Янн и Сильвестр, сидя рядом, ловили рыбу и напевали бесконечную песенку «Жан-Франсуа из Нанта». Сама ее монотонность веселила их, и, искоса поглядывая друг на друга, они смеялись детской забаве: каждый новый куплет старались спеть с особенным задором. Соленая свежесть румянила им щеки, полной грудью вдыхался девственный бодрящий воздух – источник жизненных сил.
Однако многое вокруг выглядело безжизненным – то ли уже отжившим, то ли еще не созданным: свет не нес с собою ни малейшего тепла, неподвижные предметы словно навеки застыли под взглядом огромного призрачного глаза, который зовется солнцем.
«Мария» отбрасывала на воду длинную тень, какая бывает вечером; тень казалась зеленой на гладкой, отражающей белизну неба поверхности. На всем затененном, матовом участке сквозь прозрачную воду можно было видеть, что творится на глубине: бесчисленные рыбы, мириады и мириады, похожие одна на другую, медленно скользили в одном направлении, словно какая-то цель влекла их в беспрестанное путешествие. Это была треска; она передвигалась косяком, рыбы тянулись друг за другом, плыли параллельно друг другу, точно серые штрихи, и без конца сотрясались быстрой дрожью, из-за чего все это скопление немых жизней казалось какой-то текучей массой. Иногда, резко ударив хвостом, рыбы одновременно поворачивались, сверкая серебряным брюшком; потом другие рыбы делали то же самое, и по косяку прокатывались медленные волны; создавалось впечатление, будто тысячи стальных клинков разом высекли под водою по маленькой молнии.

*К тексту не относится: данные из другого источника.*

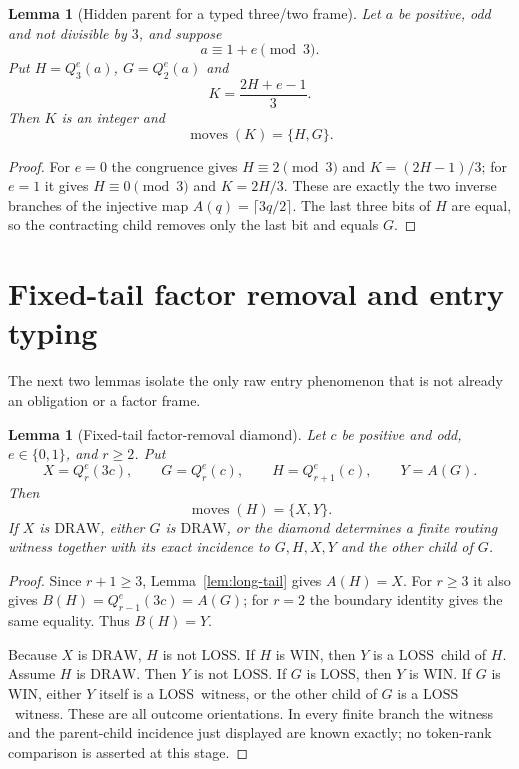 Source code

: \documentclass[11pt]{article}
\newtheorem{lemma}[theorem]{Lemma}
\newcommand{\WIN}{\ensuremath{\mathrm{WIN}}}
\newcommand{\LOSS}{\ensuremath{\mathrm{LOSS}}}
\newcommand{\DRAW}{\ensuremath{\mathrm{DRAW}}}
\newcommand{\Moves}{\operatorname{moves}}
\begin{document}
\begin{lemma}[Hidden parent for a typed three/two frame]\label{lem:hidden-parent}
Let $a$ be positive, odd and not divisible by $3$, and suppose
\[
  a\equiv1+e\pmod3.
\]
Put $H=Q_3^e(a)$, $G=Q_2^e(a)$ and
\[
  K=\frac{2H+e-1}{3}.
\]
Then $K$ is an integer and
\[
  \Moves(K)=\{H,G\}.
\]
\end{lemma}

\begin{proof}
For $e=0$ the congruence gives $H\equiv2\pmod3$ and
$K=(2H-1)/3$; for $e=1$ it gives $H\equiv0\pmod3$ and $K=2H/3$.
These are exactly the two inverse branches of the injective map
$A(q)=\lceil3q/2\rceil$. The last three bits of $H$ are equal, so the
contracting child removes only the last bit and equals $G$.
\end{proof}

\section{Fixed-tail factor removal and entry typing}

The next two lemmas isolate the only raw entry phenomenon that is not already
an obligation or a factor frame.

\begin{lemma}[Fixed-tail factor-removal diamond]\label{lem:fixed-tail-factor}
Let $c$ be positive and odd, $e\in\{0,1\}$, and $r\ge2$. Put
\[
  X=Q_r^e(3c),\qquad G=Q_r^e(c),\qquad H=Q_{r+1}^e(c),\qquad Y=A(G).
\]
Then
\[
  \Moves(H)=\{X,Y\}.
\]
If $X$ is \DRAW, either $G$ is \DRAW, or the diamond determines a finite
routing witness together with its exact incidence to $G,H,X,Y$ and the other
child of $G$.
\end{lemma}

\begin{proof}
Since $r+1\ge3$, Lemma~\ref{lem:long-tail} gives $A(H)=X$. For $r\ge3$ it
also gives $B(H)=Q_{r-1}^e(3c)=A(G)$; for $r=2$ the boundary identity gives
the same equality. Thus $B(H)=Y$.

Because $X$ is \DRAW, $H$ is not \LOSS. If $H$ is \WIN, then $Y$ is a
\LOSS\ child of $H$. Assume $H$ is \DRAW. Then $Y$ is not \LOSS. If $G$ is
\LOSS, then $Y$ is \WIN. If $G$ is \WIN, either $Y$ itself is a \LOSS\
witness, or the other child of $G$ is a \LOSS\ witness. These are all outcome
orientations. In every finite branch the witness and the parent-child
incidence just displayed are known exactly; no token-rank comparison is
asserted at this stage.
\end{proof}
\end{document}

Солнце, уже очень низкое, опустилось еще ниже – значит, наступил вечер. По мере того как светило спускалось к свинцовому горизонту, оно становилось желтым, его диск вырисовывался более отчетливо, более реально, на него уже можно было смотреть, как смотрят на луну.
Создавалось впечатление, что солнце не так уж удалено в пространстве; казалось, доплыви на судне всего-то до горизонта – и вот он, большой печальный шар, парящий в воздухе в нескольких метрах над водой.
Лов шел бойко; в спокойной воде можно было ясно разглядеть, как происходил клев: треска подплывала, жадно хватала приманку, затем, почувствовав себя на крючке, слегка встряхивалась, словно для того чтобы понадежнее закрепиться. В следующий миг рыбаки обеими руками быстро выдергивали удочки и кидали рыбу тому, кто должен был ее выпотрошить и засолить.
Флотилия пемпольских судов, рассеянная по зеркалу моря, оживляла пустынный пейзаж. Кое-где вдалеке виднелись небольшие паруса, поднятые, несмотря на полный штиль, больше для вида и выделявшиеся своей белизной на фоне серого горизонта.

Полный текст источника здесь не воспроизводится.